◆ **YOUR OBJECTIVE**
Using the listing below, report each line holding the string "cada".

━━ AVAILABLE DATA

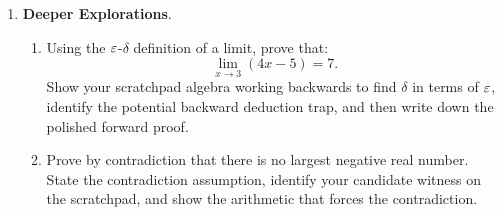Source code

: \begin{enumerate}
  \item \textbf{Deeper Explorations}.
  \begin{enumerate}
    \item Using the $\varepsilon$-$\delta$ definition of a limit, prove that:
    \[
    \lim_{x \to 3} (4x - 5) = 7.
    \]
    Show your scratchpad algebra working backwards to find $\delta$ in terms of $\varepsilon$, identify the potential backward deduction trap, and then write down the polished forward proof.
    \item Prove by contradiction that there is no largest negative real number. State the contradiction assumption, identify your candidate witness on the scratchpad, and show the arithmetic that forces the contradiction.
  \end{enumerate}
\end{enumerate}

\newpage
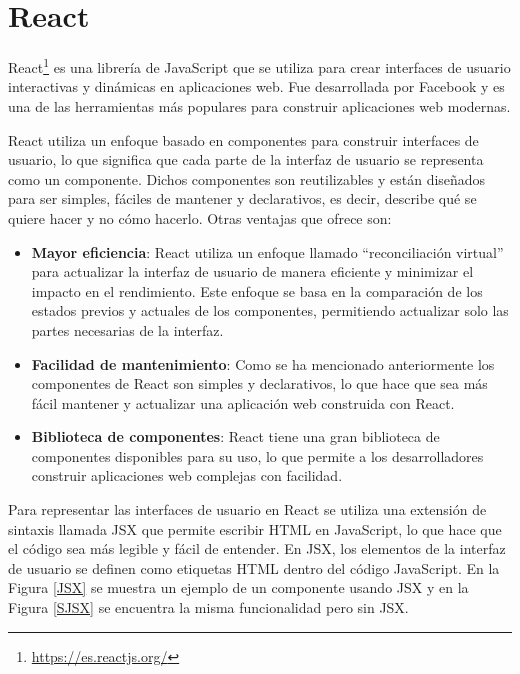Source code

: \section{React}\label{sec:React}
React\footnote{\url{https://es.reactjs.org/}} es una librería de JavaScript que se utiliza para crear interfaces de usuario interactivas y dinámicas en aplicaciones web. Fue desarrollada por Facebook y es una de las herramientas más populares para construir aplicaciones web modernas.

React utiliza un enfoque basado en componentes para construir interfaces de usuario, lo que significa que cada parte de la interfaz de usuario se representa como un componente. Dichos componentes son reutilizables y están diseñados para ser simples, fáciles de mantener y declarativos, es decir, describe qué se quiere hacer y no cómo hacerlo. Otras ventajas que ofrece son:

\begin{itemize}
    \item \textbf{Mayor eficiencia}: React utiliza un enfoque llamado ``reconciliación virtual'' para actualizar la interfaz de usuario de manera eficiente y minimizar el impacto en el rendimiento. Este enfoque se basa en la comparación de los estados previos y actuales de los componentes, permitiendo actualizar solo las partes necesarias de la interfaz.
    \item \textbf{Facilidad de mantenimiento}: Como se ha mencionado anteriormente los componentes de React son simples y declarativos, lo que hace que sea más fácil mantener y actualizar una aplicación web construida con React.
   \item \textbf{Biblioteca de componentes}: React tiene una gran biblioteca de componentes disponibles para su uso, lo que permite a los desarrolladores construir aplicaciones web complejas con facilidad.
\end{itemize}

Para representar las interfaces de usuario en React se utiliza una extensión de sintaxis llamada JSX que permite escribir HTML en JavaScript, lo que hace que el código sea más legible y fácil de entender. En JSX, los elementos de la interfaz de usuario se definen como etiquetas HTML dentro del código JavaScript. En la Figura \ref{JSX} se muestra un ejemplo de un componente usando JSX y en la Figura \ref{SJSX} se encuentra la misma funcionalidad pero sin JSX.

━━━━
━━ AVAILABLE DATA

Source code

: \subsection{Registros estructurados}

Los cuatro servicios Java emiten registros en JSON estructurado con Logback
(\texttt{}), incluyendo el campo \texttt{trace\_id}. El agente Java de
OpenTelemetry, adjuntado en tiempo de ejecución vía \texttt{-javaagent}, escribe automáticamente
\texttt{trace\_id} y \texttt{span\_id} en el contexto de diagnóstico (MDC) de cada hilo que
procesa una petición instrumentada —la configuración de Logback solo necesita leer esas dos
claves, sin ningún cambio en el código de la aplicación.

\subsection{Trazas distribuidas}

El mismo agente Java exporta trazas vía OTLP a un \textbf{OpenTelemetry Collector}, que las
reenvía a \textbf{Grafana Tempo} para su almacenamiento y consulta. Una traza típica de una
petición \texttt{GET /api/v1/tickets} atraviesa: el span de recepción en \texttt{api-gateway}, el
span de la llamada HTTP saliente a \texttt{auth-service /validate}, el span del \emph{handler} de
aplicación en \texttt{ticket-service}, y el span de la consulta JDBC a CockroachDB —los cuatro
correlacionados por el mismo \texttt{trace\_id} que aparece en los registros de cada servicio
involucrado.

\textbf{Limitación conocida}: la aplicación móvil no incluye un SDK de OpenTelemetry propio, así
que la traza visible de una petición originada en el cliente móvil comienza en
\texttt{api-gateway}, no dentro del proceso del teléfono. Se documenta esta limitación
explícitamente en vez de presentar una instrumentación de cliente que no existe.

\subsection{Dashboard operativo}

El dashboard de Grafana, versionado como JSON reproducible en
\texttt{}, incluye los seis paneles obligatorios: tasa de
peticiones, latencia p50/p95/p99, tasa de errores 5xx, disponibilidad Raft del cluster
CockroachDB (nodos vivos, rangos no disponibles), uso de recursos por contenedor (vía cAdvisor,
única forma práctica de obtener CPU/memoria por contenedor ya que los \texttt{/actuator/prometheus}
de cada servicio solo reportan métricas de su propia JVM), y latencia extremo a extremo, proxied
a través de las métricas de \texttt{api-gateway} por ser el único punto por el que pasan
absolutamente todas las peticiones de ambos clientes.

━━━━

◆ **EXERCISE OUTPUT**
React utiliza un enfoque basado en componentes para construir interfaces de usuario, lo que significa que cada parte de la interfaz de usuario se representa como un componente. Dichos componentes son reutilizables y están diseñados para ser simples, fáciles de mantener y declarativos, es decir, describe qué se quiere hacer y no cómo hacerlo. Otras ventajas que ofrece son:
\texttt{trace\_id} y \texttt{span\_id} en el contexto de diagnóstico (MDC) de cada hilo que
correlacionados por el mismo \texttt{trace\_id} que aparece en los registros de cada servicio
de cada servicio solo reportan métricas de su propia JVM), y latencia extremo a extremo, proxied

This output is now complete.